Propos recueillis par Aurélie de Varax

Sur la photo : Elisabeth Toutut-Picard, présidente de la Commission environnement de Toulouse Métropole. Photo Bernard Aïach- Mairie de Toulouse.

1 Commentaire

  • Le 20 mars 2015 à 09:43 , par Efficience

    Il est trop souvent facile de se cacher derrière des investissements pour simuler des actions de progrès pour la collectivité.
    Les réseaux de chaleur, la cogénération… pourtant incités par l’Europe depuis plus de 10 ans n’en sont qu’au balbutiements dans notre ville (il va sans dire qu’aucun objectif français n’est atteint) pourtant on en a toujours beaucoup parlé sans que la volonté de les mettre en oeuvre existe. Le côté trop efficace et donc économique n’intéressent pas les acteurs économiques qui cherchent à accroître leurs revenus. De même, moult chantiers sont effectués avec des « salariés » détachés… rappelons nous aussi des pavés de la rue Alsace Lorraine qui viennent d’Asie…

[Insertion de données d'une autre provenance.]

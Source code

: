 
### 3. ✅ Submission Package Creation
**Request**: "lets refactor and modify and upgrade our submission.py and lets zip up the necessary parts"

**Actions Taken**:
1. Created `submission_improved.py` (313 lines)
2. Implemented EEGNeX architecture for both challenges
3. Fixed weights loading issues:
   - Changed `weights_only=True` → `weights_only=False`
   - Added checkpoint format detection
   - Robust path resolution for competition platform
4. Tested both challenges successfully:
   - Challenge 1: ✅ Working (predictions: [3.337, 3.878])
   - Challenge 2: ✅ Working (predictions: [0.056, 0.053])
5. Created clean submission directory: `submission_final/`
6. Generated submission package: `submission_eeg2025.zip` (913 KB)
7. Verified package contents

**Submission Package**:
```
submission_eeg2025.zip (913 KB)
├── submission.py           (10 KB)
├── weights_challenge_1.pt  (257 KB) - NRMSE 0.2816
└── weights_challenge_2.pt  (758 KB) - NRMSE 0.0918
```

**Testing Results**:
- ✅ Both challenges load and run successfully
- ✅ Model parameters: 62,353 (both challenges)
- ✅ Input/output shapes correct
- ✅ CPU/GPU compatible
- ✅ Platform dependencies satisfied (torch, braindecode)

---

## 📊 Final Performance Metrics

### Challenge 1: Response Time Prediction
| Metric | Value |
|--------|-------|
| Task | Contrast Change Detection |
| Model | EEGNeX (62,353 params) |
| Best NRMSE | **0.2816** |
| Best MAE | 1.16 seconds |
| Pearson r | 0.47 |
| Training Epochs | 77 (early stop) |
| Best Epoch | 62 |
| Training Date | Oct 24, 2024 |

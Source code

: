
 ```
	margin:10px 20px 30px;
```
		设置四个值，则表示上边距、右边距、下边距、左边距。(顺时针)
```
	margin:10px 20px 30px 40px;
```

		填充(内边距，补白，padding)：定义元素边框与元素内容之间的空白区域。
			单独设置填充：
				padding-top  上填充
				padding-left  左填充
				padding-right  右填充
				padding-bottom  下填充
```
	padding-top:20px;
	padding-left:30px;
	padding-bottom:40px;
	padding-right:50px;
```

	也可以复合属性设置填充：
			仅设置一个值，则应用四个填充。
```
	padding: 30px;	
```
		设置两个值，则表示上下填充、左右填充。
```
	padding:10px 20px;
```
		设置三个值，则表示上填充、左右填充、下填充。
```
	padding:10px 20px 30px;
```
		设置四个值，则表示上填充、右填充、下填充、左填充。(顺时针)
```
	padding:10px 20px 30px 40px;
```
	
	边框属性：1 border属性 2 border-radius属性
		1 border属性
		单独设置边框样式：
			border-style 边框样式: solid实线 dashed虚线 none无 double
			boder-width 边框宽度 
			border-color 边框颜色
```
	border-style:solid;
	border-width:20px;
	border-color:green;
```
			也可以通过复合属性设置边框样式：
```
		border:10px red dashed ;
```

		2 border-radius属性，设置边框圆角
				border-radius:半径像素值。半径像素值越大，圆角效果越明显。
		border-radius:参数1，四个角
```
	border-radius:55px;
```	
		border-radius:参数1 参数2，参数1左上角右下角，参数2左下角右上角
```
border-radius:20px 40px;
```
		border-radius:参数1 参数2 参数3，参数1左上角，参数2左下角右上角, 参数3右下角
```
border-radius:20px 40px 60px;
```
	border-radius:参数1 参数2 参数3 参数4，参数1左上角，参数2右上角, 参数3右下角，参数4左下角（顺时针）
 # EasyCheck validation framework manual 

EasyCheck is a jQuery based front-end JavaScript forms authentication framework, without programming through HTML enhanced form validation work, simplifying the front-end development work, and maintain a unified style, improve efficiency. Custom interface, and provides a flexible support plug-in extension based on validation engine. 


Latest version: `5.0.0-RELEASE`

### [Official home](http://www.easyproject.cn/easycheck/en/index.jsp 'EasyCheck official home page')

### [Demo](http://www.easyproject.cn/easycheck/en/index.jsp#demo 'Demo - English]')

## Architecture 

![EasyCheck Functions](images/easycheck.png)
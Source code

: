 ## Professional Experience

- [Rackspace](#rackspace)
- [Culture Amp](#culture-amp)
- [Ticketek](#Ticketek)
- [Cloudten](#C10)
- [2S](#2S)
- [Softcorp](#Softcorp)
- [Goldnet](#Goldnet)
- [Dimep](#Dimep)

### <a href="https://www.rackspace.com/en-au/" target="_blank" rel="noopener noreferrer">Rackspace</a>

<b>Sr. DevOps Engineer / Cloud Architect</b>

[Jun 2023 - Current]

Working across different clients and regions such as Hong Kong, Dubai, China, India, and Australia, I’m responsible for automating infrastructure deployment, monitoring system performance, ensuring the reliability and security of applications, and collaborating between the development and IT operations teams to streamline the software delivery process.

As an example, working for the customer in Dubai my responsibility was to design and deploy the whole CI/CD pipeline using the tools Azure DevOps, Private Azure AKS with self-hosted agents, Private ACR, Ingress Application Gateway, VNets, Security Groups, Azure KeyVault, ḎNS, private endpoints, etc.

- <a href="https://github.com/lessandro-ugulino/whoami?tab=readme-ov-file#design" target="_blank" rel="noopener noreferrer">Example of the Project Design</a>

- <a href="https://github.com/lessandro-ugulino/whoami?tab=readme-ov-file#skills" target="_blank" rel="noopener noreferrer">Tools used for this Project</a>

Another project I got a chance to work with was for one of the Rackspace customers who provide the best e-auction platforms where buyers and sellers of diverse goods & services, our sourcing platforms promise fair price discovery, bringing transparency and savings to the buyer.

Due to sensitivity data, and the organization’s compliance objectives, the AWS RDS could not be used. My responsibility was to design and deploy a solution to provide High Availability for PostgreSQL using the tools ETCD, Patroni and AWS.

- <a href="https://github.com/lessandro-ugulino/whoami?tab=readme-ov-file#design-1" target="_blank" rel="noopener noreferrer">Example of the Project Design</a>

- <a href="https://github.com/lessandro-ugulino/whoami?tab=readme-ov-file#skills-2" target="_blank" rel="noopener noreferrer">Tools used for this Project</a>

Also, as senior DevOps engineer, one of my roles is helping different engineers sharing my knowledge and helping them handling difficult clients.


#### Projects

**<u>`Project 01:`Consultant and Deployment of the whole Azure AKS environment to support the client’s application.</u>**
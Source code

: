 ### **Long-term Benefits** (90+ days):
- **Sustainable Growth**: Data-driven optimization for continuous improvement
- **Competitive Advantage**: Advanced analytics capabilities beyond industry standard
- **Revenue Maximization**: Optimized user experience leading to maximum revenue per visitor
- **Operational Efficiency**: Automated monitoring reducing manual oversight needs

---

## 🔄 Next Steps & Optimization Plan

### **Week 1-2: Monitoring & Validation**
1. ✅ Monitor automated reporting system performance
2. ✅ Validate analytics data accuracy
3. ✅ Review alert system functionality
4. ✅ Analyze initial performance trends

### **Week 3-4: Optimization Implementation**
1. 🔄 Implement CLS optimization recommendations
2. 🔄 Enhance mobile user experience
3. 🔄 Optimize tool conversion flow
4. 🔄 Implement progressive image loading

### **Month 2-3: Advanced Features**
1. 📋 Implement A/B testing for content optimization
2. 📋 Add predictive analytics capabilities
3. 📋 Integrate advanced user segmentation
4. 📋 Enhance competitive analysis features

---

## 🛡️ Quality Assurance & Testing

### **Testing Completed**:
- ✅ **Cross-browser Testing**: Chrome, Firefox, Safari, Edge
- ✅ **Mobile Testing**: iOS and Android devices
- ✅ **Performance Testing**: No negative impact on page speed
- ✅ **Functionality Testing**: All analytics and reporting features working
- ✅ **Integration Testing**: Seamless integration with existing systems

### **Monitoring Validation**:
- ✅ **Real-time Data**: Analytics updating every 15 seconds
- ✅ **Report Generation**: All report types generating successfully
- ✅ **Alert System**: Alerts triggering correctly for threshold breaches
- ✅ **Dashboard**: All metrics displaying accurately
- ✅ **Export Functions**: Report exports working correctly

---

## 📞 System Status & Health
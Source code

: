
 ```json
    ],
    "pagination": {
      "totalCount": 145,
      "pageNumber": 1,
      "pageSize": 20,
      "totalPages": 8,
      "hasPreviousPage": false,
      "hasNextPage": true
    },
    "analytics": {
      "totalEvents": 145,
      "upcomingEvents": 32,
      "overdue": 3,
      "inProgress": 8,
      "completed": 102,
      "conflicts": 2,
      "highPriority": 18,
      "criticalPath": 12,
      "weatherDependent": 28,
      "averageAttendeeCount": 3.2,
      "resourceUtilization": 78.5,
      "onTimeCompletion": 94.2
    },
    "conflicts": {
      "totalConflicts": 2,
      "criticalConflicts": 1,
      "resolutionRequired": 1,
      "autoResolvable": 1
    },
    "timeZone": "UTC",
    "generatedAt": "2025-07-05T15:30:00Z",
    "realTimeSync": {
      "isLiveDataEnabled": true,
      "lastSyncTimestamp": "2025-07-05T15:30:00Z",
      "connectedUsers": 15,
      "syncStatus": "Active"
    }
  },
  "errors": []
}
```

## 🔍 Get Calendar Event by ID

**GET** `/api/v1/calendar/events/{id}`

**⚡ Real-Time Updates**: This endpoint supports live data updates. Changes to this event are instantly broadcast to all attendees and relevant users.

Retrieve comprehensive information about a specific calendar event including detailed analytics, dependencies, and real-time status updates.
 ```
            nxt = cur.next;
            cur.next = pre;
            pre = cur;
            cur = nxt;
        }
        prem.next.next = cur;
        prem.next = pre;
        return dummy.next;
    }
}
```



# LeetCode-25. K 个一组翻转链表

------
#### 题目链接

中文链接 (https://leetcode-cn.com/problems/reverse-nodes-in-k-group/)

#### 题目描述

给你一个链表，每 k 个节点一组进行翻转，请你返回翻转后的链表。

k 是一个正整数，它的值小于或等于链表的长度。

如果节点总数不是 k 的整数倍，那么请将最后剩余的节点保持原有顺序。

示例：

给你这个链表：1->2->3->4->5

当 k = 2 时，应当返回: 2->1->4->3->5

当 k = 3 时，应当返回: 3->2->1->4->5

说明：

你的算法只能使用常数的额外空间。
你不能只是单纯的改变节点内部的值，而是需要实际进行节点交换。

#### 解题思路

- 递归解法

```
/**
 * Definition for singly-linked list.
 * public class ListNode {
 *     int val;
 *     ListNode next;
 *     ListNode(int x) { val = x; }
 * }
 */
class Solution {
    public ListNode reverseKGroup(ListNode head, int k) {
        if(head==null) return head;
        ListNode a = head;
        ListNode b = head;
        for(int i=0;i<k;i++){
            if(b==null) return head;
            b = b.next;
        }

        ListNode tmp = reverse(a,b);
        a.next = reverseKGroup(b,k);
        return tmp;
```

    Pourtant, pour marquer sincèrement une volonté politique d’être efficace dans une croissante verte et sociale, il suffirait par exemple de :
    * instaurer une tarification progressive de l’eau et de l’énergie. Un tarif à prix coûtant pour les besoins de premières nécessités (les 5 premiers m3/an/personne pour l’eau), puis des paliers exponentiels car la surconsommation nuit à autrui même si le consommateur est à même de se l’offrir.
    * faire la chasse au stationnement sauvage - qui entrave la sécurité, les déplacements et l’évolution vers une mobilité citoyenne, - qui dégradent le mobilier urbain et l’image de la ville, - qui est un modèle d’inexemplarité et d’incitation à l’irrespect.

    Voilà des actions efficaces, économiques, sociales et en faveur de tous, qui permettraient peut-être de faire à nouveau confiance en des politiques qui peines à oeuvrer pour l’intérêt de la collectivité.